## Your instructions
Produce word for word the lines of the data below running from the one that has "<p>至此，branch已经" to the one that has "<p><strong>12、提交合并后的trunk</strong></p>", inclusive, and no others.

## Records shown
◆ ◆ ◆ ◆ ◆
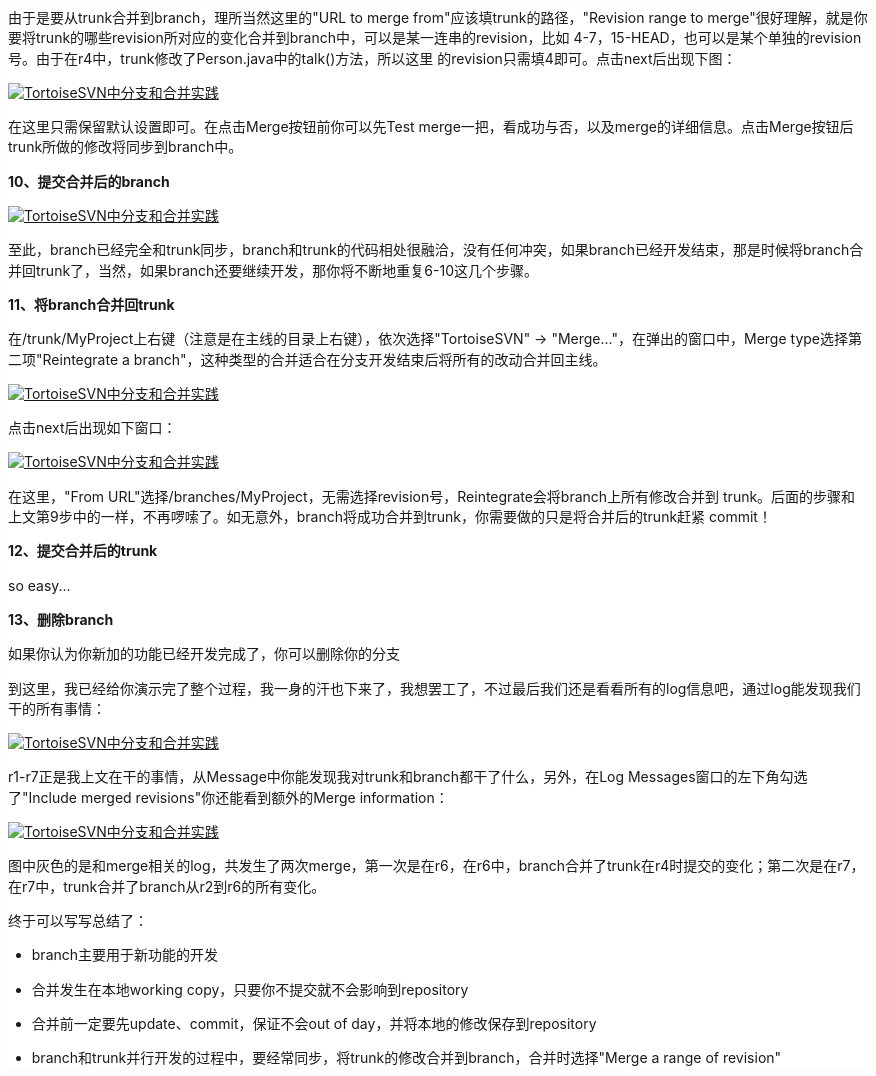 <p></p>
<p>由于是要从trunk合并到branch，理所当然这里的"URL to merge from"应该填trunk的路径，"Revision range to merge"很好理解，就是你要将trunk的哪些revision所对应的变化合并到branch中，可以是某一连串的revision，比如 4-7，15-HEAD，也可以是某个单独的revision号。由于在r4中，trunk修改了Person.java中的talk()方法，所以这里 的revision只需填4即可。点击next后出现下图：</p>
<p><span><a href="http://m1.img.libdd.com/farm4/75/A433702DEC12B951B0760A4AF1A7CE4B_520_447.PNG" target="_blank"><img style="cursor:pointer;" alt="TortoiseSVN中分支和合并实践" src="http://static.open-open.com/lib/uploadImg/20120907/20120907094652_34.png" width="520" height="447"></a></span></p>
<p></p>
<p>在这里只需保留默认设置即可。在点击Merge按钮前你可以先Test merge一把，看成功与否，以及merge的详细信息。点击Merge按钮后trunk所做的修改将同步到branch中。</p>
<p></p>
<p><strong>10、提交合并后的branch</strong></p>
<p><span><a href="http://m1.img.libdd.com/farm4/142/1D8B49A2490DE55EDEB832CC768D438E_434_185.PNG" target="_blank"><img style="cursor:pointer;" alt="TortoiseSVN中分支和合并实践" src="http://static.open-open.com/lib/uploadImg/20120907/20120907094657_681.png" width="434" height="185"></a></span></p>
<p></p>
<p>至此，branch已经完全和trunk同步，branch和trunk的代码相处很融洽，没有任何冲突，如果branch已经开发结束，那是时候将branch合并回trunk了，当然，如果branch还要继续开发，那你将不断地重复6-10这几个步骤。</p>
<p></p>
<p><strong>11、将branch合并回trunk</strong></p>
<p>在/trunk/MyProject上右键（注意是在主线的目录上右键），依次选择"TortoiseSVN" -&gt; "Merge..."，在弹出的窗口中，Merge type选择第二项"Reintegrate a branch"，这种类型的合并适合在分支开发结束后将所有的改动合并回主线。</p>
<p><span><a href="http://m3.img.libdd.com/farm4/234/E0ED7C329137C8AB4FBA62C9F6E6BBEA_520_447.PNG" target="_blank"><img style="cursor:pointer;" alt="TortoiseSVN中分支和合并实践" src="http://static.open-open.com/lib/uploadImg/20120907/20120907094657_137.png" width="520" height="447"></a></span><br>
</p>
<p></p>
<p>点击next后出现如下窗口：</p>
<p><span><a href="http://m2.img.libdd.com/farm4/23/00E4F77AD92FB0E8A387F19BE0BC8D17_520_447.PNG" target="_blank"><img style="cursor:pointer;" alt="TortoiseSVN中分支和合并实践" src="http://static.open-open.com/lib/uploadImg/20120907/20120907094658_835.png" width="520" height="447"></a></span></p>
<p></p>
<p>在这里，"From URL"选择/branches/MyProject，无需选择revision号，Reintegrate会将branch上所有修改合并到 trunk。后面的步骤和上文第9步中的一样，不再啰嗦了。如无意外，branch将成功合并到trunk，你需要做的只是将合并后的trunk赶紧 commit！</p>
<p></p>
<p><strong>12、提交合并后的trunk</strong></p>
<p>so easy...</p>
<p></p>
<p><strong>13、删除branch</strong></p>
<p>如果你认为你新加的功能已经开发完成了，你可以删除你的分支<br>
</p>
<p></p>
<p></p>
<p>到这里，我已经给你演示完了整个过程，我一身的汗也下来了，我想罢工了，不过最后我们还是看看所有的log信息吧，通过log能发现我们干的所有事情：</p>
<p><span><a href="http://m2.img.libdd.com/farm4/50/6D456A1F0774E7A478EAFA6C2FC07832_577_230.PNG" target="_blank"><img style="cursor:pointer;" alt="TortoiseSVN中分支和合并实践" src="http://static.open-open.com/lib/uploadImg/20120907/20120907094702_377.png" width="577" height="230"></a></span></p>
<p></p>
<p>r1-r7正是我上文在干的事情，从Message中你能发现我对trunk和branch都干了什么，另外，在Log Messages窗口的左下角勾选了"Include merged revisions"你还能看到额外的Merge information：</p>
<p><span><a href="http://m3.img.libdd.com/farm4/220/1172A1C0412B5BADF146BBE5EDD0B0DC_575_330.PNG" target="_blank"><img style="cursor:pointer;" alt="TortoiseSVN中分支和合并实践" src="http://static.open-open.com/lib/uploadImg/20120907/20120907094706_232.png" width="575" height="330"></a></span></p>
<p></p>
<p>图中灰色的是和merge相关的log，共发生了两次merge，第一次是在r6，在r6中，branch合并了trunk在r4时提交的变化；第二次是在r7，在r7中，trunk合并了branch从r2到r6的所有变化。<br>
</p>
<p></p>
<p></p>
<p>终于可以写写总结了：</p>
<ul>
<li>
<p>branch主要用于新功能的开发</p>
</li>
<li>
<p>合并发生在本地working copy，只要你不提交就不会影响到repository</p>
</li>
<li>
<p>合并前一定要先update、commit，保证不会out of day，并将本地的修改保存到repository</p>
</li>
<li>
<p>branch和trunk并行开发的过程中，要经常同步，将trunk的修改合并到branch，合并时选择"Merge a range of revision"</p>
◆ ◆ ◆ ◆ ◆
## Solved exercise
<p>至此，branch已经完全和trunk同步，branch和trunk的代码相处很融洽，没有任何冲突，如果branch已经开发结束，那是时候将branch合并回trunk了，当然，如果branch还要继续开发，那你将不断地重复6-10这几个步骤。</p>
<p></p>
<p><strong>11、将branch合并回trunk</strong></p>
<p>在/trunk/MyProject上右键（注意是在主线的目录上右键），依次选择"TortoiseSVN" -&gt; "Merge..."，在弹出的窗口中，Merge type选择第二项"Reintegrate a branch"，这种类型的合并适合在分支开发结束后将所有的改动合并回主线。</p>
<p><span><a href="http://m3.img.libdd.com/farm4/234/E0ED7C329137C8AB4FBA62C9F6E6BBEA_520_447.PNG" target="_blank"><img style="cursor:pointer;" alt="TortoiseSVN中分支和合并实践" src="http://static.open-open.com/lib/uploadImg/20120907/20120907094657_137.png" width="520" height="447"></a></span><br>
</p>
<p></p>
<p>点击next后出现如下窗口：</p>
<p><span><a href="http://m2.img.libdd.com/farm4/23/00E4F77AD92FB0E8A387F19BE0BC8D17_520_447.PNG" target="_blank"><img style="cursor:pointer;" alt="TortoiseSVN中分支和合并实践" src="http://static.open-open.com/lib/uploadImg/20120907/20120907094658_835.png" width="520" height="447"></a></span></p>
<p></p>
<p>在这里，"From URL"选择/branches/MyProject，无需选择revision号，Reintegrate会将branch上所有修改合并到 trunk。后面的步骤和上文第9步中的一样，不再啰嗦了。如无意外，branch将成功合并到trunk，你需要做的只是将合并后的trunk赶紧 commit！</p>
<p></p>
<p><strong>12、提交合并后的trunk</strong></p>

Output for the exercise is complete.